_Task statement_
In the records below, which lines include "instructions"? Copy them.
======== Source data
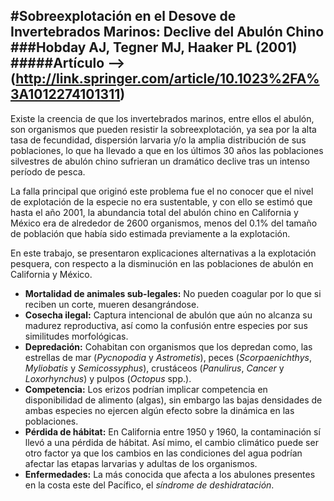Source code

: #Sobreexplotación en el Desove de Invertebrados Marinos: Declive del Abulón Chino 
###Hobday AJ, Tegner MJ, Haaker PL (2001)
#####Artículo --> (http://link.springer.com/article/10.1023%2FA%3A1012274101311)
----------
Existe la creencia de que los invertebrados marinos, entre ellos el abulón, son organismos que pueden resistir la sobreexplotación, ya sea por la alta tasa de fecundidad, dispersión larvaria y/o la amplia distribución de sus poblaciones, lo que ha llevado a que en los últimos 30 años las poblaciones silvestres de abulón chino sufrieran un dramático declive tras un intenso período de pesca.

La falla principal que originó este problema fue el no conocer que el nivel de explotación de la especie no era sustentable, y con ello se estimó que hasta el año 2001, la abundancia total del abulón chino en California y México era de alrededor de 2600 organismos, menos del 0.1% del tamaño de población que había sido estimada previamente a la explotación.

En este trabajo, se presentaron explicaciones alternativas a la explotación pesquera, con respecto a la disminución en las poblaciones de abulón en California y México.

- **Mortalidad de animales sub-legales:** No pueden coagular por lo que si reciben un corte, mueren desangrándose.
- **Cosecha ilegal:** Captura intencional de abulón que aún no alcanza su madurez reproductiva, así como la confusión entre especies por sus similitudes morfológicas.
- **Depredación:** Cohabitan con organismos que los depredan como, las estrellas de mar (*Pycnopodia* y *Astrometis*), peces (*Scorpaenichthys*, *Myliobatis* y *Semicossyphus*), crustáceos (*Panulirus*, *Cancer* y *Loxorhynchus*) y pulpos (*Octopus* spp.).
- **Competencia:** Los erizos podrían implicar competencia en disponibilidad de alimento (algas), sin embargo las bajas densidades de ambas especies no ejercen algún efecto sobre la dinámica en las poblaciones. 
- **Pérdida de hábitat:** En California entre 1950 y 1960, la contaminación sí llevó a una pérdida de hábitat. Así mimo, el cambio climático puede ser otro factor ya que los cambios en las condiciones del agua podrían afectar las etapas larvarias y adultas de los organismos.
- **Enfermedades:** La más conocida que afecta a los abulones presentes en la costa este del Pacífico, el *síndrome de deshidratación*.
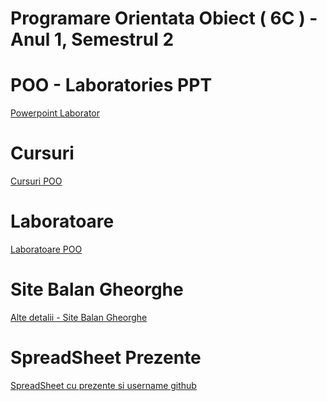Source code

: # Programare Orientata Obiect ( 6C ) - Anul 1, Semestrul 2

# POO - Laboratories  PPT
<a href="https://docs.google.com/presentation/d/1adfvG2JKIjZw02eeboiILxUcyp_e0dfpOATl_3f_ajU/edit#slide=id.p" target="_blank">Powerpoint Laborator</a>

# Cursuri
<a href="https://sites.google.com/view/fii-poo/2021/laboratories" target="_blank">Cursuri POO</a>

# Laboratoare
<a href="https://sites.google.com/view/fii-poo/2021/laboratories" target="_blank">Laboratoare POO</a>

# Site Balan Gheorghe
<a href="http://students.info.uaic.ro/~gheorghe.balan/" target="_blank">Alte detalii - Site Balan Gheorghe</a>

# SpreadSheet Prezente
<a href="https://docs.google.com/spreadsheets/d/1Xgcs0VzBAYBW-cqcLjm2cx-pslqrOzAckoqmsXSInUI/edit#gid=881938833" target="_blank">SpreadSheet cu prezente si username github</a>
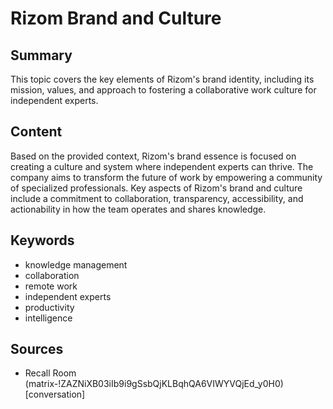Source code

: # Rizom Brand and Culture

## Summary
This topic covers the key elements of Rizom's brand identity, including its mission, values, and approach to fostering a collaborative work culture for independent experts.

## Content
Based on the provided context, Rizom's brand essence is focused on creating a culture and system where independent experts can thrive. The company aims to transform the future of work by empowering a community of specialized professionals. Key aspects of Rizom's brand and culture include a commitment to collaboration, transparency, accessibility, and actionability in how the team operates and shares knowledge.

## Keywords

- knowledge management
- collaboration
- remote work
- independent experts
- productivity
- intelligence

## Sources

- Recall Room (matrix-!ZAZNiXB03iIb9i9gSsbQjKLBqhQA6VIWYVQjEd_y0H0) [conversation]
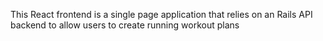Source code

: This React frontend is a single page application that relies on an Rails API backend to allow users to create running workout plans
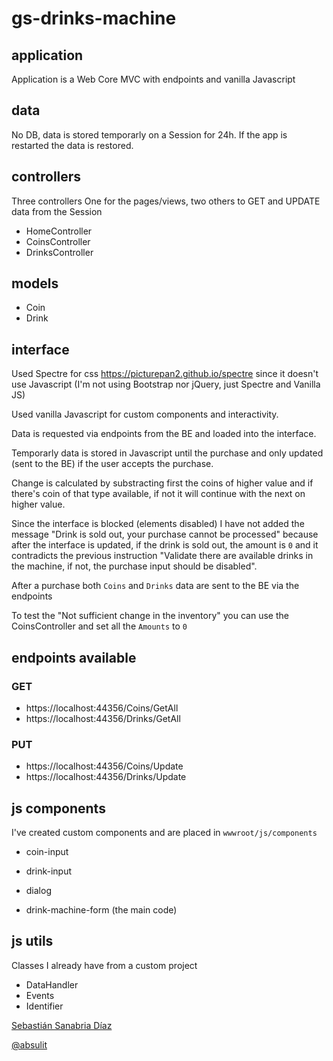 # gs-drinks-machine


## application
Application is a Web Core MVC with endpoints and vanilla Javascript

## data
No DB, data is stored temporarly on a Session for 24h.
If the app is restarted the data is restored.

## controllers
Three controllers One for the pages/views, two others to GET and UPDATE data from the Session

- HomeController
- CoinsController
- DrinksController

## models
- Coin
- Drink

## interface
Used Spectre for css https://picturepan2.github.io/spectre since it doesn't use Javascript (I'm not using Bootstrap nor jQuery, just Spectre and Vanilla JS)

Used vanilla Javascript for custom components and interactivity.

Data is requested via endpoints from the BE and loaded into the interface.

Temporarly data is stored in Javascript until the purchase and only updated (sent to the BE) if the user accepts the purchase.

Change is calculated by substracting first the coins of higher value and if there's coin of that type available, if not it will continue with the next on higher value.

Since the interface is blocked (elements disabled) I have not added the message "Drink is sold out, your purchase cannot be processed" because after the interface is updated, if the drink is sold out, the amount is `0` and it contradicts the previous instruction "Validate there are available drinks in the machine, if not, the purchase input should be disabled".

After a purchase both `Coins` and `Drinks` data are sent to the BE via the endpoints

To test the "Not sufficient change in the inventory" you can use the CoinsController and set all the `Amounts` to `0`

## endpoints available 

### GET
- https://localhost:44356/Coins/GetAll
- https://localhost:44356/Drinks/GetAll

### PUT
- https://localhost:44356/Coins/Update
- https://localhost:44356/Drinks/Update

## js components
I've created custom components and are placed in `wwwroot/js/components`

- coin-input
- drink-input
- dialog

- drink-machine-form (the main code)

## js utils
Classes I already have from a custom project

- DataHandler
- Events
- Identifier


[Sebastián Sanabria Díaz](http://absulit.com)


[@absulit](https://github.com/Absulit)
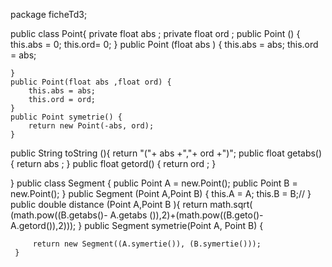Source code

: package ficheTd3;

public class Point{
    private float abs ;
    private float ord ;
    public Point () {
        this.abs = 0;
        this.ord= 0;
    }
    public  Point (float abs ) {
        this.abs = abs;
        this.ord = abs;

    }
    public Point(float abs ,float ord) {
        this.abs = abs;
        this.ord = ord;
    }
    public Point symetrie() {
        return new Point(-abs, ord);
    }
   public  String toString (){
       return "("+ abs +","+ ord +")";
       public float  getabs() {
        return abs ;
    }
    public float getord() {
        return ord ;
    }

}
 public  class Segment {
    public Point A = new.Point();
    public Point B = new.Point();
}
public Segment (Point A,Point B) {
    this.A = A;
    this.B = B;//
}
public double distance (Point A,Point B ){
    return math.sqrt(
            (math.pow((B.getabs()- A.getabs ()),2)+(math.pow((B.geto()-A.getord()),2)));
}
     public Segment symetrie(Point A, Point B) {

         return new Segment((A.symertie()), (B.symertie()));
     }
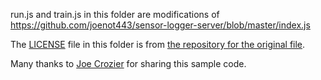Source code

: run.js and train.js in this folder are modifications of https://github.com/joenot443/sensor-logger-server/blob/master/index.js

The <a href="https://github.com/dalelane/machine-learning-kafka-events/blob/master/ios-sensor-data/LICENSE">LICENSE</a> file in this folder is from <a href="https://github.com/joenot443/sensor-logger-server">the repository for the original file</a>.

Many thanks to <a href="https://github.com/joenot443">Joe Crozier</a> for sharing this sample code.
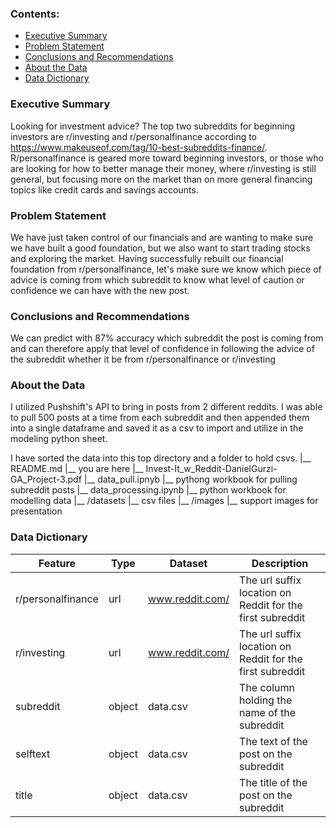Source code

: 
### Contents:
- [Executive Summary](#Executive-Summary)
- [Problem Statement](#Problem-Statement)
- [Conclusions and Recommendations](#Conclusions-and-Recommendations)
- [About the Data](#About-the-Data)
- [Data Dictionary](#Data-Dictionary)

### Executive Summary
Looking for investment advice? The top two subreddits for beginning investors are r/investing and r/personalfinance according to https://www.makeuseof.com/tag/10-best-subreddits-finance/. R/personalfinance is geared more toward beginning investors, or those who are looking for how to better manage their money, where r/investing is still general, but focusing more on the market than on more general financing topics like credit cards and savings accounts. 

### Problem Statement 

We have just taken control of our financials and are wanting to make sure we have built a good foundation, but we also want to start trading stocks and exploring the market. Having successfully rebuilt our financial foundation from r/personalfinance, let's make sure we know which piece of advice is coming from which subreddit to know what level of caution or confidence we can have with the new post. 


### Conclusions and Recommendations

We can predict with 87% accuracy which subreddit the post is coming from and can therefore apply that level of confidence in following the advice of the subreddit whether it be from r/personalfinance or r/investing


### About the Data

I utilized Pushshift's API to bring in posts from 2 different reddits. I was able to pull 500 posts at a time from each subreddit and then appended them into a single dataframe and saved it as a csv to import and utilize in the modeling python sheet. 

I have sorted the data into this top directory and a folder to hold csvs. 
|__ README.md
   |__ you are here
|__ Invest-It_w_Reddit-DanielGurzi-GA_Project-3.pdf
|__ data_pull.ipnyb
   |__ pythong workbook for pulling subreddit posts
|__ data_processing.ipynb
   |__ python workbook for modelling data
|__ /datasets
   |__ csv files
|__ /images
   |__ support images for presentation 


### Data Dictionary

|Feature|Type|Dataset|Description|
|---|---|---|---|
|r/personalfinance|      url | www.reddit.com/ | The url suffix location on Reddit for the first subreddit | 
|r/investing      |      url | www.reddit.com/ | The url suffix location on Reddit for the first subreddit | 
|subreddit        |   object | data.csv        | The column holding the name of the subreddit
|selftext         |   object | data.csv        | The text of the post on the subreddit | 
|title            |   object | data.csv        | The title of the post on the subreddit | 
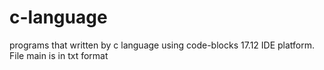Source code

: # c-language
programs that written by c language
using code-blocks 17.12 IDE platform. 
File main is in txt format
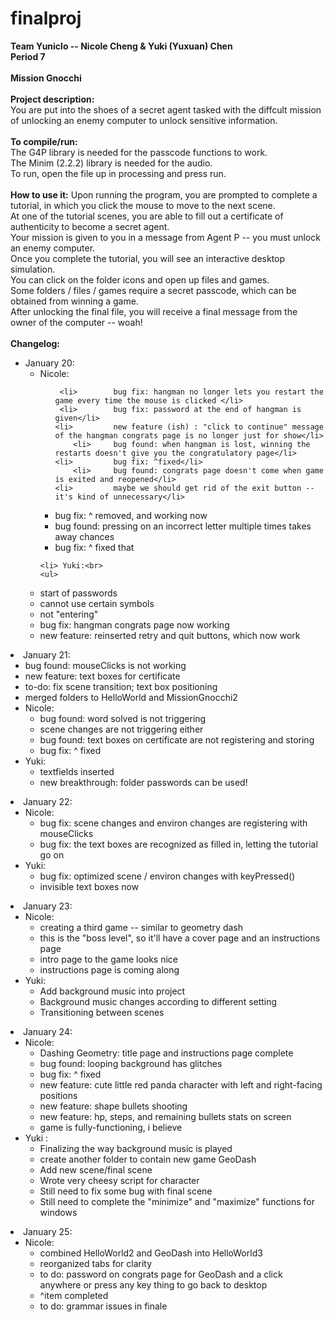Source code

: # finalproj
<b>
Team Yuniclo -- Nicole Cheng & Yuki (Yuxuan) Chen <br>
Period 7<br>
<br>
Mission Gnocchi<br>
<br>
Project description:</b><br>
You are put into the shoes of a secret agent tasked with the diffcult mission of unlocking an enemy computer to unlock sensitive information.<br>
<br>
<b>To compile/run:</b><br>
The G4P library is needed for the passcode functions to work.<br>
The Minim (2.2.2) library is needed for the audio.<br>
To run, open the file up in processing and press run.<br>
<br>
<b>How to use it:</b>
Upon running the program, you are prompted to complete a tutorial, in which you click the mouse to move to the next scene. <br>
At one of the tutorial scenes, you are able to fill out a certificate of authenticity to become a secret agent.<br>
Your mission is given to you in a message from Agent P -- you must unlock an enemy computer. <br>
Once you complete the tutorial, you will see an interactive desktop simulation. <br>
You can click on the folder icons and open up files and games.<br>
Some folders / files / games require a secret passcode, which can be obtained from winning a game.<br>
After unlocking the final file, you will receive a final message from the owner of the computer -- woah!<br>
<br>
<b>Changelog:</b><br>
<ul>
<li> January 20:
<ul>	<li> Nicole:<br>
	<ul>
	
     <li>        bug fix: hangman no longer lets you restart the game every time the mouse is clicked </li>
	 <li>		 bug fix: password at the end of hangman is given</li>
	<li>		 new feature (ish) : "click to continue" message of the hangman congrats page is no longer just for show</li>
		<li>	 bug found: when hangman is lost, winning the restarts doesn't give you the congratulatory page</li>
	<li>		 bug fix: ^fixed</li>
		<li>	 bug found: congrats page doesn't come when game is exited and reopened</li>
	<li>	     maybe we should get rid of the exit button -- it's kind of unnecessary</li>
<li>			 bug fix: ^ removed, and working now</li>
	<li>		 bug found: pressing on an incorrect letter multiple times takes away chances</li>
		<li>	 bug fix: ^ fixed that</li></li>
		</ul>
		
	<li> Yuki:<br>
	<ul>
<li>			 start of passwords</li>
	<li>			 cannot use certain symbols</li>
		<li>		 not "entering"</li>
<li>			 bug fix: hangman congrats page now working</li>
	<li>		 new feature: reinserted retry and quit buttons, which now work</li>
	</li></li></ul></ul>

<li> January 21:
<ul>
		<li>	 bug found: mouseClicks is not working</li>
	<li>		 new feature: text boxes for certificate</li>
	<li>		 to-do: fix scene transition; text box positioning</li>
	<li>		 merged folders to HelloWorld and MissionGnocchi2</li>
	<li> Nicole: <ul>
		<li>	 bug found: word solved is not triggering</li>
<li>			 scene changes are not triggering either</li>
	<li>		 bug found: text boxes on certificate are not registering and storing</li>
		<li>	 bug fix: ^ fixed</li>
		</ul></li>
	<li> Yuki: <ul>
<li>			 textfields inserted</li>
	<li>		 new breakthrough: folder passwords can be used!</li>
	</ul></li>
	</ul></li> 
<li> January 22:
<ul>
	<li> Nicole: <ul>
		<li>	 bug fix: scene changes and environ changes are registering with mouseClicks</li>
	<li>		 bug fix: the text boxes are recognized as filled in, letting the tutorial go on</li></ul></li>
	<li> Yuki: <ul>
		<li>	 bug fix: optimized scene / environ changes with keyPressed()</li>
			<li> invisible text boxes now</li>
			</ul></li>
			</ul></li>
<li> January 23:
	<ul><li> Nicole: <ul>
<li>			 creating a third game -- similar to geometry dash</li>
	<li>		 this is the "boss level", so it'll have a cover page and an instructions page</li>
		<li>	 intro page to the game looks nice</li>
<li>			 instructions page is coming along</li>
</ul></li>
	<li> Yuki: <ul>
	<li>		 Add background music into project</li>
		<li>	 Background music changes according to different setting</li>
		<li>	 Transitioning between scenes</li>
</ul></li></ul></li>
<li> January 24:
	<ul><li> Nicole:<ul>
<li>			 Dashing Geometry: title page and instructions page complete</li>
	<li>		 bug found: looping background has glitches</li>
		<li>	 bug fix: ^ fixed</li>
<li>			 new feature: cute little red panda character with left and right-facing positions</li>
	<li>		 new feature: shape bullets shooting</li>
		<li>	 new feature: hp, steps, and remaining bullets stats on screen</li>
			<li> game is fully-functioning, i believe</li>
	</ul></li>
 	<li> Yuki : <ul>
<li>			 Finalizing the way background music is played</li>
	<li>		 create another folder to contain new game GeoDash</li>
		<li>	 Add new scene/final scene</li>
			<li> Wrote very cheesy script for character</li>
<li>			 Still need to fix some bug with final scene</li>
	<li>		 Still need to complete the "minimize" and "maximize" functions for windows</li>
	</ul></li></ul></li>
<li> January 25:
	<ul><li> Nicole: <ul>
		<li>	 combined HelloWorld2 and GeoDash into HelloWorld3</li>
<li>			 reorganized tabs for clarity</li>
	<li>		 to do: password on congrats page for GeoDash and a click anywhere or press any key thing to go back to desktop</li>
		<li>	 ^item completed</li>
<li>			 to do: grammar issues in finale</li>
</ul></li></ul></li>
</ul>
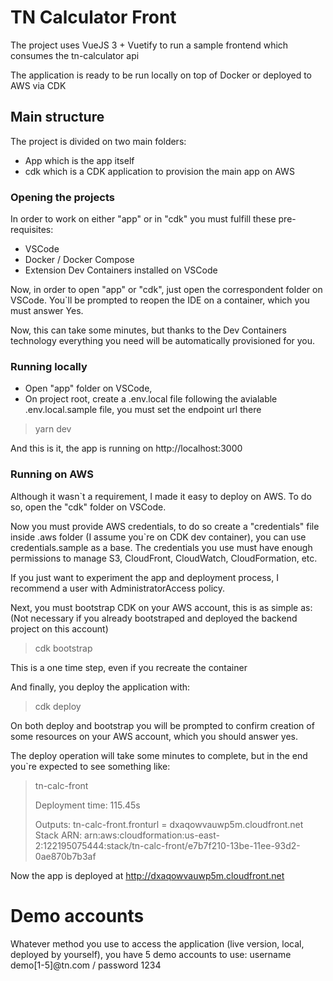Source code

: # TN Calculator Front
The project uses VueJS 3 + Vuetify to run a sample frontend which consumes the tn-calculator api

The application is ready to be run locally on top of Docker or deployed to AWS via CDK

## Main structure

The project is divided on two main folders:
- App which is the app itself
- cdk which is a CDK application to provision the main app on AWS

### Opening the projects

In order to work on either "app" or in "cdk" you must fulfill these pre-requisites:
- VSCode
- Docker / Docker Compose
- Extension Dev Containers installed on VSCode

Now, in order to open "app" or "cdk", just open the correspondent folder on VSCode. You`ll be prompted to reopen the IDE on a container, which you must answer Yes.

Now, this can take some minutes, but thanks to the Dev Containers technology everything you need will be automatically provisioned for you.

### Running locally

- Open "app" folder on VSCode,
- On project root, create a .env.local file following the avialable .env.local.sample file, you must set the endpoint url there
> yarn dev

And this is it, the app is running on http://localhost:3000

### Running on AWS

Although it wasn`t a requirement, I made it easy to deploy on AWS. To do so, open the "cdk" folder on VSCode.

Now you must provide AWS credentials, to do so create a "credentials" file inside .aws folder (I assume you`re on CDK dev container), you can use credentials.sample as a base. The credentials you use must have enough permissions to manage S3, CloudFront, CloudWatch, CloudFormation, etc.

If you just want to experiment the app and deployment process, I recommend a user with AdministratorAccess policy.

Next, you must bootstrap CDK on your AWS account, this is as simple as:
(Not necessary if you already bootstraped and deployed the backend project on this account)
> cdk bootstrap

This is a one time step, even if you recreate the container

And finally, you deploy the application with:
> cdk deploy

On both deploy and bootstrap you will be prompted to confirm creation of some resources on your AWS account, which you should answer yes.

The deploy operation will take some minutes to complete, but in the end you`re expected to see something like:
>tn-calc-front
>
>Deployment time: 115.45s
>
>Outputs:
>tn-calc-front.fronturl = dxaqowvauwp5m.cloudfront.net
>Stack ARN:
>arn:aws:cloudformation:us-east-2:122195075444:stack/tn-calc-front/e7b7f210-13be-11ee-93d2-0ae870b7b3af

Now the app is deployed at http://dxaqowvauwp5m.cloudfront.net

# Demo accounts

Whatever method you use to access the application (live version, local, deployed by yourself), you have 5 demo accounts to use: username demo[1-5]@tn.com / password 1234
================
_Written response_
	<li>		 this is the "boss level", so it'll have a cover page and an instructions page</li>
<li>			 instructions page is coming along</li>
<li>			 Dashing Geometry: title page and instructions page complete</li>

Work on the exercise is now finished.